Collection entries:
== Segment start ==

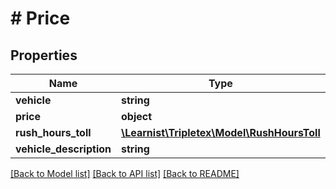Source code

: # # Price

## Properties

Name | Type | Description | Notes
------------ | ------------- | ------------- | -------------
**vehicle** | **string** |  | [optional]
**price** | **object** |  | [optional]
**rush_hours_toll** | [**\Learnist\Tripletex\Model\RushHoursToll**](RushHoursToll.md) |  | [optional]
**vehicle_description** | **string** |  | [optional]

[[Back to Model list]](../../README.md#models) [[Back to API list]](../../README.md#endpoints) [[Back to README]](../../README.md)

== Segment end ==

**Required work**
Give a count of the lines above that include the word "Model", and add nothing to it.

**Result of the task**
2